When Not to Use Accessors

Don't Use for Simple Pass-Through

// ❌ Bad: Unnecessary boilerplate
class User {
  private _name: string;
 
  get name(): string {
    return this._name;
  }
 
  set name(value: string) {
    this._name = value;
  }
}
 
// ✅ Better: Just use public property
class UserGood {
  public name: string;
 
  constructor(name: string) {
    this.name = name;
  }
}

If you're not adding validation, computation, or side effects, skip the accessors.
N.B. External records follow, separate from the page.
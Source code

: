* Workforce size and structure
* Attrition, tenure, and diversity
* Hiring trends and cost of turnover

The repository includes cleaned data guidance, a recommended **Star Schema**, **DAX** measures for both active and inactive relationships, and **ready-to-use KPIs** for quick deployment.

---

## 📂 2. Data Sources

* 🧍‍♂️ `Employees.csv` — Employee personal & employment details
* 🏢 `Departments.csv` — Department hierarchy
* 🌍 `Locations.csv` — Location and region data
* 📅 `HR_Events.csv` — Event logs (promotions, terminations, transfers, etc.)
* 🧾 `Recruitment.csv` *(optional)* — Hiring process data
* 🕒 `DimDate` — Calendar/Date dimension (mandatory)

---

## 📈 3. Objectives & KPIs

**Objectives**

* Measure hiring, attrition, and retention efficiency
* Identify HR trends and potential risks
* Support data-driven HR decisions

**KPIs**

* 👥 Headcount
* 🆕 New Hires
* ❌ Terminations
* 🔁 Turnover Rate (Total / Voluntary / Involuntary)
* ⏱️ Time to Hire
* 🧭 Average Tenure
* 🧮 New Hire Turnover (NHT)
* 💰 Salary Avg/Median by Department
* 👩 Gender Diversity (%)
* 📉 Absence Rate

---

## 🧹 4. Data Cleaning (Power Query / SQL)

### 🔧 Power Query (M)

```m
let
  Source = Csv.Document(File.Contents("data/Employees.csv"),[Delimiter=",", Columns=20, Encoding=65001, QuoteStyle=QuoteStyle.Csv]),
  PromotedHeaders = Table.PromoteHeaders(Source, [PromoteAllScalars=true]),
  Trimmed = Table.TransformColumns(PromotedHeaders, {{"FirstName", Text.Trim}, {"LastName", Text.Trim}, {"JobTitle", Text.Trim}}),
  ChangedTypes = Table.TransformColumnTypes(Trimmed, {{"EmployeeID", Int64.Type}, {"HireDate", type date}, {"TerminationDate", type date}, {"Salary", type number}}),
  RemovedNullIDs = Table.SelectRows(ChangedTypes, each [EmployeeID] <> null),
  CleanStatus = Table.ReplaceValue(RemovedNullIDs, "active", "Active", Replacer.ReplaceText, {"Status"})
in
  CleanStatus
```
Don't Use for Expensive Computations Without Caching

// ❌ Bad: Recalculates on every access
class DataSet {
  data: number[];
 
  get average(): number {
    // Expensive! Runs every time you access it
    return this.data.reduce((a, b) => a + b, 0) / this.data.length;
  }
}
 
// ✅ Better: Cache the result
class DataSetGood {
  private _data: number[];
  private _average?: number;
 
  set data(value: number[]) {
    this._data = value;
    this._average = undefined; // Invalidate cache
  }
 
  get data(): number[] {
    return this._data;
  }
 
  get average(): number {
    if (this._average === undefined) {
      this._average = this._data.reduce((a, b) => a + b, 0) / this._data.length;
    }
    return this._average;
  }
}

Don't Use for Actions

// ❌ Bad: Setter has side effects beyond setting a value
class Logger {
  set message(value: string) {
    console.log(value); // Side effect!
  }
}
 
// ✅ Better: Use a method
class LoggerGood {
  log(message: string): void {
    console.log(message);
  }
}

Setters should set values, not perform complex actions. Use methods for actions.

What's Next

You now understand getters, setters, and computed properties. In the next posts, you'll learn:

  • Static members for class-level properties and methods
  • Abstract classes for creating blueprints
  • Class inheritance and the super keyword
  • Implementing interfaces in classes

Key Takeaways

Getters and setters give you:

✅ Controlled access to properties with validation and formatting ✅ Computed properties that stay synchronized automatically ✅ Read-only properties that protect internal state ✅ Encapsulation that hides implementation details ✅ Backward compatibility - add logic without changing external APIs ✅ Clean syntax - look like properties, act like methods

Use getters for derived values and formatting. Use setters for validation and normalization. Keep them simple and avoid side effects. When you just need to store a value with no logic, use a regular property instead.